[INFORMATION GIVEN — start]

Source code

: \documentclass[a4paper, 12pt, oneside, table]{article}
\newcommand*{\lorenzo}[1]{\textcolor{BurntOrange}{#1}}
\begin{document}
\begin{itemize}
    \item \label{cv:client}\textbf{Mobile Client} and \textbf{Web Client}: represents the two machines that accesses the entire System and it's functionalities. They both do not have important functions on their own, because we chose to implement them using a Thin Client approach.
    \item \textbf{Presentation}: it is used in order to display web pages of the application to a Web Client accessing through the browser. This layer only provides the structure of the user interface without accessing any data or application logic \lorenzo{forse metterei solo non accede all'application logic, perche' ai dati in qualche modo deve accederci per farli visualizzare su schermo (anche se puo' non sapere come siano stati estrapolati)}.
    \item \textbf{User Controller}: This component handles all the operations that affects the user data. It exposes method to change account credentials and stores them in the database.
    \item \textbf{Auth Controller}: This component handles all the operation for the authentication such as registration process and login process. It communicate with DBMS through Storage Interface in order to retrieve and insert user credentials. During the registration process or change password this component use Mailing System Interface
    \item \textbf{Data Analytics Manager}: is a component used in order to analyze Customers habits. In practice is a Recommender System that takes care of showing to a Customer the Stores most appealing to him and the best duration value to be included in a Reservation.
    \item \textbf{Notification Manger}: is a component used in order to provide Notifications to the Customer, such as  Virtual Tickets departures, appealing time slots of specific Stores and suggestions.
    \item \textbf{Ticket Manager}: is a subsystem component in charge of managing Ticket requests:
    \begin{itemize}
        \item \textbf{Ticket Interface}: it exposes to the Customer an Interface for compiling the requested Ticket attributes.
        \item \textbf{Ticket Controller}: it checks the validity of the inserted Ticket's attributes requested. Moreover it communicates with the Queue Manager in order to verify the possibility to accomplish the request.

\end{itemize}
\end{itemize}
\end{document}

[INFORMATION GIVEN — finish]

For every line above that holds the string "itemize", add one to a count; give that count alone.

4